I'd offer to do some proof reading but when I was in grade 8 they gave us standardized testing to see where we were in various subjects. I was working at a grade 11 level for math and science and at a grade 3 level for spelling. You don't want me to proof read jack s#!t (see, I even spelled that wrong). Actually, without word of a lie, I was in 3rd year college (electronics engineering) before I found out that there is a u in circuit.

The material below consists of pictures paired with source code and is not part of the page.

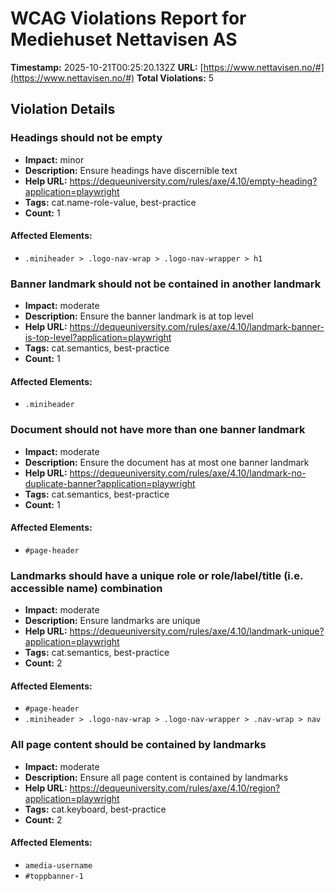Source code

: # WCAG Violations Report for Mediehuset Nettavisen AS

**Timestamp:** 2025-10-21T00:25:20.132Z
**URL:** [https://www.nettavisen.no/#](https://www.nettavisen.no/#)
**Total Violations:** 5

## Violation Details

### Headings should not be empty

- **Impact:** minor
- **Description:** Ensure headings have discernible text
- **Help URL:** https://dequeuniversity.com/rules/axe/4.10/empty-heading?application=playwright
- **Tags:** cat.name-role-value, best-practice
- **Count:** 1

#### Affected Elements:

- `.miniheader > .logo-nav-wrap > .logo-nav-wrapper > h1`

### Banner landmark should not be contained in another landmark

- **Impact:** moderate
- **Description:** Ensure the banner landmark is at top level
- **Help URL:** https://dequeuniversity.com/rules/axe/4.10/landmark-banner-is-top-level?application=playwright
- **Tags:** cat.semantics, best-practice
- **Count:** 1

#### Affected Elements:

- `.miniheader`

### Document should not have more than one banner landmark

- **Impact:** moderate
- **Description:** Ensure the document has at most one banner landmark
- **Help URL:** https://dequeuniversity.com/rules/axe/4.10/landmark-no-duplicate-banner?application=playwright
- **Tags:** cat.semantics, best-practice
- **Count:** 1

#### Affected Elements:

- `#page-header`

### Landmarks should have a unique role or role/label/title (i.e. accessible name) combination

- **Impact:** moderate
- **Description:** Ensure landmarks are unique
- **Help URL:** https://dequeuniversity.com/rules/axe/4.10/landmark-unique?application=playwright
- **Tags:** cat.semantics, best-practice
- **Count:** 2

#### Affected Elements:

- `#page-header`
- `.miniheader > .logo-nav-wrap > .logo-nav-wrapper > .nav-wrap > nav`

### All page content should be contained by landmarks

- **Impact:** moderate
- **Description:** Ensure all page content is contained by landmarks
- **Help URL:** https://dequeuniversity.com/rules/axe/4.10/region?application=playwright
- **Tags:** cat.keyboard, best-practice
- **Count:** 2

#### Affected Elements:

- `amedia-username`
- `#toppbanner-1`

I'll do you a favour and pass on this one.


----------



## gketell (Jun 30, 2009)

I'd be happy to proof for you, Hans.  

I've made "a few".

GK


----------



## maxman400 (Jun 30, 2009)

I have only made one and I used a tutorial that was on line. One thing that was missing form it was a Starting size, the one I made was about 3'' which I think is just a little big.
So if you find a good starting size that would help us beginners who has not done this kind of thing. I am looking forward to yours.


----------



## broitblat (Jun 30, 2009)

Hans,

I'd be happy to proof read a copy.

  -Barry


----------



## scotian12 (Jun 30, 2009)

Hans...I have not done a pendant yet but would be willing to help with the proof reading.Darrell Eisner


----------



## scotian12 (Jun 30, 2009)

PS...I went out yesterday and purchased the double sided tape...so I have one step completed on this new project.   Darrell Eisner


----------



## hewunch (Jun 30, 2009)

PMs sent to all who replied. Thanks for your help. I think we have more than enough folks to proof it. IT would be great if you could look it over and get back to me tomorrow so if I have any changes I can get them made by Friday.
Thx again!
Hans


----------



## gad5264 (Jun 30, 2009)

Hans, I know I'm a little late to the party but have had a busy day. However, I have made a few of these and would also like to proof read your tutorial.


----------



## jleiwig (Jul 1, 2009)

I can turn it into a PDF if you need it.  I don't care to proof read it as I do that on a daily basis, but I'll turn it into a PDF.


----------



## hewunch (Jul 1, 2009)

jleiwig said:


> I can turn it into a PDF if you need it.  I don't care to proof read it as I do that on a daily basis, but I'll turn it into a PDF.



Thanks for the offer, but WP does that for me. That is really nice of you though.
Hans


----------